I want to do the same thing in Go as asked in here.
I'm parsing a huge log file, and I need to parse it line by line. On each line I deserialize the line into a struct. The data may come from any data source (file, network etc). So, I receive an io.Reader
in my function. Since the file is huge, I want to split it among many goroutines.
I could have done this easily using io.Pipe
etc. However, I need to split the file without cutting the lines, for example, in half without cutting them in the middle. So that, each goroutine may receive an io.Reader
and then they may work in different parts of the file.
Sometimes, I also need to send io.MultiReader
to my function as well. In that case, I would do the same again. So, it's not necessarily the same file (but mostly it is).

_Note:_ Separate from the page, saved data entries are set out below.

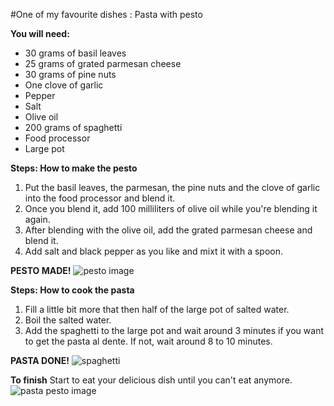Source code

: 
#One of my favourite dishes :  Pasta with pesto

**You will need:** 

* 30 grams of basil leaves
* 25 grams of grated parmesan cheese
* 30 grams of pine nuts
* One clove of garlic
* Pepper
* Salt
* Olive oil
* 200 grams of spaghetti 
* Food processor
* Large pot

**Steps: How to make the pesto**

1. Put the basil leaves, the parmesan, the pine nuts and the clove of garlic into the food processor and blend it.    
2. Once you blend it, add 100 milliliters of olive oil while you're blending it again.   
3. After blending with the olive oil, add the grated parmesan cheese and blend it.   
4. Add salt and black pepper as you like and mixt it with a spoon.    

**PESTO MADE!** 
![pesto image](http://theparkerpost.com/wp-content/uploads/2016/10/Karens-Pesto-Sauce-.jpg)

**Steps: How to cook the pasta** 

1. Fill a little bit more that then half of the large pot of salted water.    
2. Boil the salted water.  
3. Add the spaghetti to the large pot and wait around 3 minutes if you want to get the pasta al dente. If not, wait around 8 to 10 minutes. 

**PASTA DONE!** 
![spaghetti](http://www.recipegirl.com/wp-content/uploads/2011/04/Baked-Lemon-Spaghetti-6.jpg) 

**To finish** 
Start to eat your delicious dish until you can't eat anymore. 
![pasta pesto image](http://www.seriouseats.com/images/2016/02/20160209-finishing-pasta-pesto-vicky-wasik-9-2.jpg)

func scan(r io.Reader, pf ProcessFunc) {
// need to split `r` here if `r` is:
// r.(io.ReadSeeker)
// run goroutine #1 with 50% of the stream
// uses bufio.Scanner
// run goroutine #2 with 50% of the stream
// uses bufio.Scanner
// another goroutine is receiving the deserialized values
// and sends them to the ProcessFunc for processing further
// down the pipeline
}
Let's say the data is like this:
foo1 bar2
foo3 bar4
foo5 bar6
foo7 bar8
The goroutine #1 will get an io.Reader like so:
foo1 bar2
foo3 bar4
And the goroutine #2 will get an io.Reader like so:
foo5 bar6
foo7 bar8
But not like this:
o5 bar6 -> breaks the line in the second io.Reader
foo7 bar8